***** Data for this task *****

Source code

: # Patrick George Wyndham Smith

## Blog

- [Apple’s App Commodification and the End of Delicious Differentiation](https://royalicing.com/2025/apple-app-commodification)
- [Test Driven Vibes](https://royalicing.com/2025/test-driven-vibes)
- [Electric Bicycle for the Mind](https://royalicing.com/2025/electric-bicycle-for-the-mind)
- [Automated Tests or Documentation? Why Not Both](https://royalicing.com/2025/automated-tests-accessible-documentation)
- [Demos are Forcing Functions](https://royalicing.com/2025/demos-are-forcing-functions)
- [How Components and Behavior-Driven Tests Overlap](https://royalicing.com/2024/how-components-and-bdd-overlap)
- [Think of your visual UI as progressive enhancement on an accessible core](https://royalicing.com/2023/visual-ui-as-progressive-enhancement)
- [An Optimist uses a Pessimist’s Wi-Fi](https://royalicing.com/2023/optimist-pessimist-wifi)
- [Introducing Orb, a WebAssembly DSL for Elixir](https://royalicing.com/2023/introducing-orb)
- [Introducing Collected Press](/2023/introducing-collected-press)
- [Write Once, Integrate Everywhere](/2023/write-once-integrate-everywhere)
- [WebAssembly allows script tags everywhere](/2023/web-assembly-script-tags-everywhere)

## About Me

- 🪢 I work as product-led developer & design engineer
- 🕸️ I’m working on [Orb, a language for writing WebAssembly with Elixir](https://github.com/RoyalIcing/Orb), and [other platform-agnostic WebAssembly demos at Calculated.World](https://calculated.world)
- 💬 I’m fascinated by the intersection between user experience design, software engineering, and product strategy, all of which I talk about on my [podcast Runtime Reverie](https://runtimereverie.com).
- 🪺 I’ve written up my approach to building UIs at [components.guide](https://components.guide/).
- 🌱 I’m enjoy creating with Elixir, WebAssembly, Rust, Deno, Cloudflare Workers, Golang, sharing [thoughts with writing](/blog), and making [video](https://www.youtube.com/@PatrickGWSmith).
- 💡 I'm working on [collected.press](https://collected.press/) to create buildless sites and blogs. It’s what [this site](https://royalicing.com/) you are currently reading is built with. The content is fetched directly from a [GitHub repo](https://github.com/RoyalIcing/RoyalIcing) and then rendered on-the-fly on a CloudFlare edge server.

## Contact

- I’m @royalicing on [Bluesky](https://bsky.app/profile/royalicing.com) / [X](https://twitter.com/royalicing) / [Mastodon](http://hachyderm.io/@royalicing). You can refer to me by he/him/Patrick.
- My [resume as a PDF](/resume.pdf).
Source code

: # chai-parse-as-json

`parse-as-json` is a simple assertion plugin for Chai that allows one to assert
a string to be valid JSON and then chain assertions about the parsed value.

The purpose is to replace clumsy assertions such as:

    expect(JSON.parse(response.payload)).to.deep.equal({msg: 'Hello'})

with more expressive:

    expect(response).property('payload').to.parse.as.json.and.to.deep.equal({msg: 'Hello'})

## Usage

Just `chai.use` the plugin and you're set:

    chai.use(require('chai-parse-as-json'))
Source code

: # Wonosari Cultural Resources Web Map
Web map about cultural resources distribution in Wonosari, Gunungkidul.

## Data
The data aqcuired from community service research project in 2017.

*****

### Assignment
The entries are to be duplicated exactly, with nothing changed.

### Exercise result
Source code

: # Patrick George Wyndham Smith

## Blog

- [Apple’s App Commodification and the End of Delicious Differentiation](https://royalicing.com/2025/apple-app-commodification)
- [Test Driven Vibes](https://royalicing.com/2025/test-driven-vibes)
- [Electric Bicycle for the Mind](https://royalicing.com/2025/electric-bicycle-for-the-mind)
- [Automated Tests or Documentation? Why Not Both](https://royalicing.com/2025/automated-tests-accessible-documentation)
- [Demos are Forcing Functions](https://royalicing.com/2025/demos-are-forcing-functions)
- [How Components and Behavior-Driven Tests Overlap](https://royalicing.com/2024/how-components-and-bdd-overlap)
- [Think of your visual UI as progressive enhancement on an accessible core](https://royalicing.com/2023/visual-ui-as-progressive-enhancement)
- [An Optimist uses a Pessimist’s Wi-Fi](https://royalicing.com/2023/optimist-pessimist-wifi)
- [Introducing Orb, a WebAssembly DSL for Elixir](https://royalicing.com/2023/introducing-orb)
- [Introducing Collected Press](/2023/introducing-collected-press)
- [Write Once, Integrate Everywhere](/2023/write-once-integrate-everywhere)
- [WebAssembly allows script tags everywhere](/2023/web-assembly-script-tags-everywhere)

## About Me

- 🪢 I work as product-led developer & design engineer
- 🕸️ I’m working on [Orb, a language for writing WebAssembly with Elixir](https://github.com/RoyalIcing/Orb), and [other platform-agnostic WebAssembly demos at Calculated.World](https://calculated.world)
- 💬 I’m fascinated by the intersection between user experience design, software engineering, and product strategy, all of which I talk about on my [podcast Runtime Reverie](https://runtimereverie.com).
- 🪺 I’ve written up my approach to building UIs at [components.guide](https://components.guide/).
- 🌱 I’m enjoy creating with Elixir, WebAssembly, Rust, Deno, Cloudflare Workers, Golang, sharing [thoughts with writing](/blog), and making [video](https://www.youtube.com/@PatrickGWSmith).
- 💡 I'm working on [collected.press](https://collected.press/) to create buildless sites and blogs. It’s what [this site](https://royalicing.com/) you are currently reading is built with. The content is fetched directly from a [GitHub repo](https://github.com/RoyalIcing/RoyalIcing) and then rendered on-the-fly on a CloudFlare edge server.

## Contact

- I’m @royalicing on [Bluesky](https://bsky.app/profile/royalicing.com) / [X](https://twitter.com/royalicing) / [Mastodon](http://hachyderm.io/@royalicing). You can refer to me by he/him/Patrick.
- My [resume as a PDF](/resume.pdf).
Source code

: # chai-parse-as-json

`parse-as-json` is a simple assertion plugin for Chai that allows one to assert
a string to be valid JSON and then chain assertions about the parsed value.

The purpose is to replace clumsy assertions such as:

    expect(JSON.parse(response.payload)).to.deep.equal({msg: 'Hello'})

with more expressive:

    expect(response).property('payload').to.parse.as.json.and.to.deep.equal({msg: 'Hello'})

## Usage

Just `chai.use` the plugin and you're set:

    chai.use(require('chai-parse-as-json'))
Source code

: # Wonosari Cultural Resources Web Map
Web map about cultural resources distribution in Wonosari, Gunungkidul.

## Data
The data aqcuired from community service research project in 2017.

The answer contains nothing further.